I don't know why, but I've always wondered about this...


----------



## DrHicks (Oct 17, 2010)

KoolAid was invented in Nebraska.


----------



## TxBuilder (Oct 18, 2010)

oldog/newtrick said:


> Tx, One question thats always made we wonder, is everything really bigger in Texas? I mean if I visit will I have to buy new shoes because my feet are bigger? If I bring my check book will my account balance be bigger? If my wife puts on here favorite jeans will she ask me again if these jeans make her butt look bigger or will it really *be* bigger.
> 
> I don't know why, but I've always wondered about this...



No, you don't get bigger, but seeing as I am from Texas, I have no basis of comparison. To me everything in Texas is the right size.



DrHicks said:


> KoolAid was invented in Nebraska.



Thank you!


The "Don't Mess with Texas" that you hear so much of on TV and Pop Culture is a reference to an anti litter campaign from the early 90's and is still in use today.
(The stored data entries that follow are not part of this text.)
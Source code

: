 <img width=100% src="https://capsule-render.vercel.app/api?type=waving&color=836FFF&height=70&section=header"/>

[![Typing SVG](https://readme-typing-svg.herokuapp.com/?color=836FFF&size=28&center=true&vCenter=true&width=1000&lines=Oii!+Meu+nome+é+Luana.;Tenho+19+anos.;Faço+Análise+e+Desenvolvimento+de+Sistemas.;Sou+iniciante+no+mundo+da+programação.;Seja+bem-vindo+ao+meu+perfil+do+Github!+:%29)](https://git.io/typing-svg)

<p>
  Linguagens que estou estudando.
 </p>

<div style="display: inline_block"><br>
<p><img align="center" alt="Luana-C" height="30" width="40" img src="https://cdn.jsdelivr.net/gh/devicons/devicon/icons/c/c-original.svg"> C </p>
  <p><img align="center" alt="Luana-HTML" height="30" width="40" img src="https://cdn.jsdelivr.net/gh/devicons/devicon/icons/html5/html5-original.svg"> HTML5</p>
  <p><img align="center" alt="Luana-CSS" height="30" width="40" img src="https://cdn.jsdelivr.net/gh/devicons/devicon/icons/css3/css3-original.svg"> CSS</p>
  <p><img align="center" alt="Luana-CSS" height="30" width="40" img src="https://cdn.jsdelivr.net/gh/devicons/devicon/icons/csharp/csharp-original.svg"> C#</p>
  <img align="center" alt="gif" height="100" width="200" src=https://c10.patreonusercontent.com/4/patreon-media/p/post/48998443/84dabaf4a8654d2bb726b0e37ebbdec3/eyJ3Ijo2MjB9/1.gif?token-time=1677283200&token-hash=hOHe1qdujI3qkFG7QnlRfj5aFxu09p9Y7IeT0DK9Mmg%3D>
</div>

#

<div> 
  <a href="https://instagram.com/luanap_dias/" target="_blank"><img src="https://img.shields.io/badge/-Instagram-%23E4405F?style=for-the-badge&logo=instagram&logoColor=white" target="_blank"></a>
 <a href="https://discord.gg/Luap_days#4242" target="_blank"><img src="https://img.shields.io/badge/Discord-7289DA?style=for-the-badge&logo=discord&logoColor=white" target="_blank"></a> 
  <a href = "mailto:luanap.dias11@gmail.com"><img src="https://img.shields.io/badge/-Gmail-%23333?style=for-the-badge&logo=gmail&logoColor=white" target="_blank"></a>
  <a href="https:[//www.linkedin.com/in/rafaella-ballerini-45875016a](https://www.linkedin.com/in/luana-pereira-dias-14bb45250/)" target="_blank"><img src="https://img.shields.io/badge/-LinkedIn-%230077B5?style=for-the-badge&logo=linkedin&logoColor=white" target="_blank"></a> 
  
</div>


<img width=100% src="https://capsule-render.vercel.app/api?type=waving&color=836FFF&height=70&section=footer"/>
It has nothing to do with anyhting aside from litter. When I hear it on TV I get embarrassed for our state.


----------



## rnddude (Oct 19, 2010)

Although I now live in California, I grew up in Wyoming. Consider the following...
Wyoming is known as the equality state because it was the first state to allow women to vote. There was resistance to allowing Wyoming statehood in 1890 because it had allowed women to vote since 1869, and the rest of the United States did not want to accept this condition. The Wyoming territorial government responded to this resentment by stating "We will remain out of the Union a hundred years, rather than come in without the women." 
Ester Hobart Morris was elected justice of the peace in South Pass City, Wyoming in 1870, becoming the first woman to serve in a public office anywhere in the United States. 
That same year in Laramie, the first woman served on a court jury anywhere in the United States. 
In 1871 in Laramie, Louiza Swain became the first woman to vote in  a general election in the United States. 
Susan Whissler in 1911 was the first woman in the United States to be elected as a city mayor, in Dayton, Wyoming. 
In Jackson Hole, Wyoming, in 1920, all of it's officials and personnel were women. 
Nellie Taylor Ross was the first woman to be elected governor of a state in 1925.
BTW, Wyoming is the least populated of all the states, with about 500,000 people, about 5.1 people per square mile.


----------



## TxBuilder (Oct 21, 2010)

The first rodeo was held in Pecos on on July 4, 1883.


----------



## oldognewtrick (Oct 21, 2010)

TX, how far are you from the Alamo. I've always wanted to go there since I was in grade school, (bout a hundred years ago now). Is it worth seeing or just a tourist trap?


----------



## TxBuilder (Oct 22, 2010)

45 minutes. I have never been, I have seen it though, it's much smaller than people think, about a block.

What happened there is contested but what we know is true, is all the combatants had the ability to leave before the siege knowing, they would be outnumbered and more than likely die, and the majority stayed and died for Texas independence.


----------



## TxBuilder (Oct 26, 2010)

Anyone have anything neat they wanted to share about their state/culture?


----------



## havasu (Oct 26, 2010)

TxBuilder said:


> Texas was an independent nation before joining the US.



I hear this quite a bit from Texans. My question, weren't all states considered independent before becomming a state?


----------



## TxBuilder (Oct 29, 2010)

havasu said:


> I hear this quite a bit from Texans. My question, weren't all states considered independent before becomming a state?



No, many where colonies of whatever imperial nation was colonizing them. The others where territories, Texas, was a republic, with it's own constitution and laws, not dependent on any foreign influence or economy. 

So where the states independent? Some, but only Texas, in my learning, was it's own nation.


----------